RE: the x86 sysret_rip test fails on the Intel FRED architecture

From: H. Peter Anvin
Date: Sat Jan 21 2023 - 22:29:27 EST


On January 21, 2023 7:01:53 PM PST, "Li, Xin3" <xin3.li@xxxxxxxxx> wrote:
>> > >> If not intentional, it might be something that can still be fixed.
>> > >> If it is intentional and is going to be with us for a while we have
>> > >> a few options. If userspace is _really_ depending on this
>> > >> behavior, we could just clobber r11 ourselves in the FRED entry
>> > >> path. If not, we can remove the assertion in the selftest.
>> > > We can't clobber it in the FRED entry path, since it is common for
>> > > all events, but we could do it in the syscall dispatch.
>> > >
>> > > However, it doesn't seem to make sense to do so to me. The current
>> > > behavior is much more of an artifact than desired behavior.
>> > I guess the SDM statements really are for the kernel's benefit and not
>> > for userspace. Userspace _should_ be treating SYSCALL like a CALL and
>> > r11 like any old register that can be clobbered. Right now, the
>> > kernel just happens to clobber it with RFLAGS.
>> >
>> > I do the the odds of anyone relying on this behavior are pretty small.
>> > Let's just zap the check from the selftest, document what we did in
>> > the FRED docs and changelog and move on.
>>
>> Keep the selftest check, but also accept preserved RCX/R11. What really matters is
>> that the kernel isn't leaking data.
>
>I feel it the same way, it looks to me that the check is to make sure
>R11 doesn't leak any kernel data because the Linux kernel deliberately
>overwrites R11 with the value of user level flags just before returning
>to user level.
>
>I wanted to zap the check, but as HPA said, this is an artifact to not leak
>any kernel data.
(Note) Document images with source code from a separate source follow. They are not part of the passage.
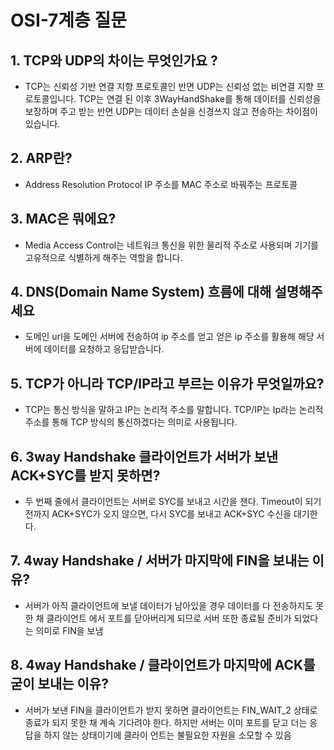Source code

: # OSI-7계층 질문

## 1. TCP와 UDP의 차이는 무엇인가요 ?

- TCP는 신뢰성 기반 연결 지향 프로토콜인 반면
  UDP는 신뢰성 없는 비연결 지향 프로토콜입니다. TCP는 연결 된 이후 3WayHandShake를 통해 데이터를 신뢰성을 보장하며 주고 받는 반면 UDP는 데이터 손실을 신경쓰지 않고 전송하는 차이점이 있습니다.

## 2. ARP란?

- Address Resolution Protocol
  IP 주소를 MAC 주소로 바꿔주는 프로토콜

## 3. MAC은 뭐에요?

- Media Access Control는 네트워크 통신을 위한 물리적 주소로 사용되며 기기를 고유적으로 식별하게 해주는 역할을 합니다.

## 4. DNS(Domain Name System) 흐름에 대해 설명해주세요

- 도메인 url을 도메인 서버에 전송하여 ip 주소를 얻고
  얻은 ip 주소를 활용해 해당 서버에 데이터를 요청하고 응답받습니다.

## 5. TCP가 아니라 TCP/IP라고 부르는 이유가 무엇일까요?

- TCP는 통신 방식을 말하고 IP는 논리적 주소를 말합니다.
  TCP/IP는 Ip라는 논리적 주소를 통해 TCP 방식의 통신하겠다는 의미로 사용됩니다.

## 6. 3way Handshake 클라이언트가 서버가 보낸 ACK+SYC를 받지 못하면?

- 두 번째 줄에서 클라이언트는 서버로 SYC를 보내고 시간을 잰다. Timeout이 되기 전까지 ACK+SYC가 오지 않으면, 다시 SYC를 보내고 ACK+SYC 수신을 대기한다.


## 7.  4way Handshake / 서버가 마지막에 FIN을 보내는 이유?

- 서버가 아직 클라이언트에 보낼 데이터가 남아있을 경우 데이터를 다 전송하지도 못한 채 클라이언트 에서 포트를 닫아버리게 되므로 서버 또한 종료될 준비가 되었다는 의미로 FIN을 보냄

 

## 8. 4way Handshake / 클라이언트가 마지막에 ACK를 굳이 보내는 이유?

- 서버가 보낸 FIN을 클라이언트가 받지 못하면 클라이언트는 FIN_WAIT_2 상태로 종료가 되지 못한 채 계속 기다려야 한다. 하지만 서버는 이미 포트를 닫고 더는 응답을 하지 않는 상태이기에 클라이 언트는 불필요한 자원을 소모할 수 있음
I guess it doesn't make a difference if the kernel sets
>R11 to 0.
>
>Maybe it's still reasonable to keep such a check for IDT. However, it makes
>no sense for FRED systems, because all GP registers are saved/restored upon
>event delivery/return.
>
>Thanks!
> Xin
>
>>
>> --
>> Brian Gerst
>

The big thing is that the system calls that return with sysret v iret on IDT systems need to be consistent, in order to not leak kernel state.